Poszła do szpitala usunąć wyrostek. Zmarła pięć dni później. Bliscy 65-letniej pani Barbary nie mogą pogodzić się z brakiem reakcji szpitala w Słubicach na zgłaszane przez kobietę dolegliwości. Po zabiegu spuchł jej brzuch, opadła z sił i źle się czuła, ale nikt nie zareagował odpowiednio. To nie pierwsze tak niepokojące zdarzenie w tym szpitalu.

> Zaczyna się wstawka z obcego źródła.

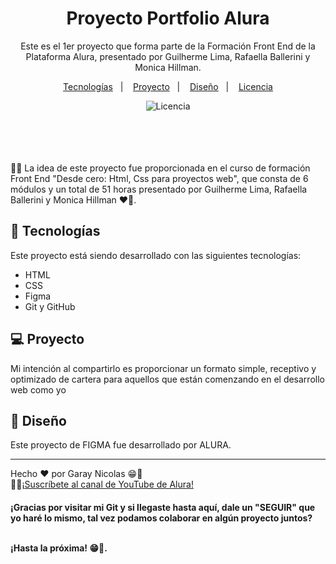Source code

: <h1 align="center"> Proyecto Portfolio Alura </h1>

<p align="center">
Este es el 1er proyecto que forma parte de la Formación Front End de la Plataforma Alura, presentado por Guilherme Lima, Rafaella Ballerini y Monica Hillman.<br/>
</p>

<p align="center">
  <a href="#-tecnologias">Tecnologías</a>&nbsp;&nbsp;&nbsp;|&nbsp;&nbsp;&nbsp;
  <a href="#-proyecto">Proyecto</a>&nbsp;&nbsp;&nbsp;|&nbsp;&nbsp;&nbsp;
  <a href="#-layout">Diseño</a>&nbsp;&nbsp;&nbsp;|&nbsp;&nbsp;&nbsp;
  <a href="#memo-licença">Licencia</a>
</p>


<p align="center">
  <img alt="Licencia" src="https://img.shields.io/static/v1?label=licencia&message=MIT&color=49AA26&labelColor=000000">
</p>

<br>

<div align="center">
  <a target="_blank" href="https://robertojunnior.github.io/alura-portfolio">
  </a>
</div>

<br>
<br>

<br>
🧑‍🚀 La idea de este proyecto fue proporcionada en el curso de formación Front End "Desde cero: Html, Css para proyectos web", que consta de 6 módulos y un total de 51 horas presentado por Guilherme Lima, Rafaella Ballerini y Monica Hillman ❤️‍🔥.

## 🚀 Tecnologías

Este proyecto está siendo desarrollado con las siguientes tecnologías:

- HTML
- CSS
- Figma
- Git y GitHub

## 💻 Proyecto

Mi intención al compartirlo es proporcionar un formato simple, receptivo y optimizado de cartera para aquellos que están comenzando en el desarrollo web como yo
## 🔖 Diseño
Este proyecto de FIGMA fue desarrollado por ALURA.<br>


---

Hecho ❤️‍ por Garay Nicolas 😁:wave: 
<br>🧑‍🚀[¡Suscríbete al canal de YouTube de Alura!](https://www.youtube.com/@Alura)

<h4> ¡Gracias por visitar mi Git y si llegaste hasta aquí, dale un "SEGUIR" que yo haré lo mismo, tal vez podamos colaborar en algún proyecto juntos?
  <br>
  <br>
<p> ¡Hasta la próxima! 😁🖖.


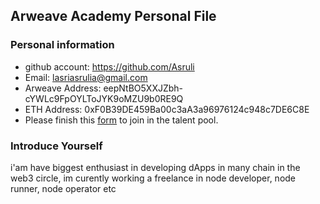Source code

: ## Arweave Academy Personal File

### Personal information

- github account: https://github.com/Asruli
- Email: lasriasrulia@gmail.com
- Arweave Address: eepNtBO5XXJZbh-cYWLc9FpOYLToJYK9oMZU9b0RE9Q
- ETH Address: 0xF0B39DE459Ba00c3aA3a96976124c948c7DE6C8E
- Please finish this [form](https://docs.google.com/forms/d/e/1FAIpQLSfWA5fIIcBgmRppm3jNz5vmf9Mai_QMVil-2pO4r7YKn_Zhtw/viewform?usp=sf_link) to join in the talent pool.

### Introduce Yourself
 i'am have biggest enthusiast in developing dApps in many chain in the web3 circle, im curently working a freelance in node developer, node runner, node operator etc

Mąż zmarłej kobiety ustalił, że już wcześniej na oddziale chirurgicznym słubickiego szpitala dochodziło do zaniedbań. Potwierdziła to prokuratura, a poznański sąd w grudniu 2021 roku skazał prawomocnie w procesie karnym kilku lekarzy. Wśród nich są też ci, którzy zajmowali się panią Barbarą.

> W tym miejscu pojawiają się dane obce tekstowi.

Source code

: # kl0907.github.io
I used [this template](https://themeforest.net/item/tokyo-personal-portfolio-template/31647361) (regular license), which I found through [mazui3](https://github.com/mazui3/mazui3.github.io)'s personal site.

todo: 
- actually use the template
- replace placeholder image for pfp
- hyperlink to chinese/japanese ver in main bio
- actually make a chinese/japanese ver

– Byli to trzej lekarze ze szpitala w Słubicach. Narazili pacjentkę na bezpośrednie narażenie życia i zdrowia……. Wielość zdarzeń z postępowaniami prokuratorskimi to sytuacja niepokojąca. W sytuacji kiedy dochodzą takie sygnały do organów założycielskich, starosta, powiat powinien wdrożyć działania kontrolne – uważa prawnik Anna Wichlińska.

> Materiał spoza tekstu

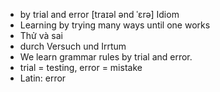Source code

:- by trial and error [traɪəl ənd ˈɛrə] Idiom  
- Learning by trying many ways until one works  
- Thử và sai  
- durch Versuch und Irrtum  
- We learn grammar rules by trial and error.  
- trial = testing, error = mistake  
- Latin: error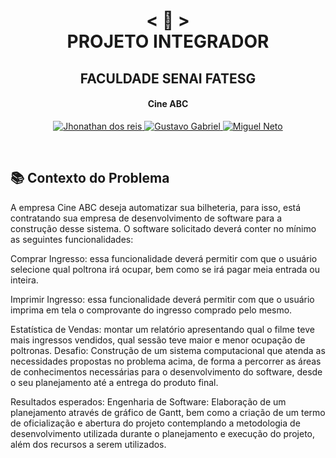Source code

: <h1 align="center">
    < 📜 > <br>
PROJETO INTEGRADOR
</h1>
    <h2 align="center">
    FACULDADE SENAI FATESG
    </h2>
<h4 align="center">
Cine ABC
</h4>

<p align="center">
  <a href="https://github.com/Jhonathanreis">
    <img alt="Jhonathan dos reis" src="https://img.shields.io/badge/Jhonathan dos reis-P.I-blue">
  </a>
    <a href="https://github.com/Gustavo-404">
    <img alt="Gustavo Gabriel" src="https://img.shields.io/badge/Gustavo Gabriel-P.I-green">
  </a>
    <a href="https://github.com/MiguellNeto">
    <img alt="Miguel Neto" src="https://img.shields.io/badge/Miguel Neto-P.I-red">
  </a>
</p>
<br>

## 📚 Contexto do Problema

A empresa Cine ABC deseja automatizar sua bilheteria, para isso, está contratando sua empresa de desenvolvimento de software para a construção desse sistema. O software solicitado deverá conter no mínimo as seguintes funcionalidades:

Comprar Ingresso: essa funcionalidade deverá permitir com que o usuário selecione qual poltrona irá ocupar, bem como se irá pagar meia entrada ou inteira.

Imprimir Ingresso: essa funcionalidade deverá permitir com que o usuário imprima em tela o comprovante do ingresso comprado pelo mesmo.

Estatística de Vendas: montar um relatório apresentando qual o filme teve mais ingressos vendidos, qual sessão teve maior e menor ocupação de poltronas. Desafio: Construção de um sistema computacional que atenda as necessidades propostas no problema acima, de forma a percorrer as áreas de conhecimentos necessárias para o desenvolvimento do software, desde o seu planejamento até a entrega do produto final.

Resultados esperados:
Engenharia de Software:
Elaboração de um planejamento através de gráfico de Gantt, bem como a criação de um termo de oficialização e abertura do projeto contemplando a metodologia de desenvolvimento utilizada durante o planejamento e execução do projeto, além dos recursos a serem utilizados.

– Mogę potwierdzić, że biegli stwierdzili nieprawidłowości w leczeniu tej pacjentki przez okres hospitalizacji w Słubicach – informuje Mariola Wojciechowska-Grześkowiak z Prokuratury Okręgowej w Gorzowie Wielkopolskim.
– Jeżeli zdarzyły się sytuacje wcześniejsze, zwłaszcza karne za nienależytą opiekę, błąd medyczny, to tym bardziej należałoby na zgłaszane przez pacjenta dolegliwości zareagować – zaznacza adwokat Anna Wichlińska.
– Mam pretensje do szpitala. Żona uskarżała się, że boli, opuchnięta była i zero reakcji – podsumowuje Jan Mazurek, mąż zmarłej pani Barbary.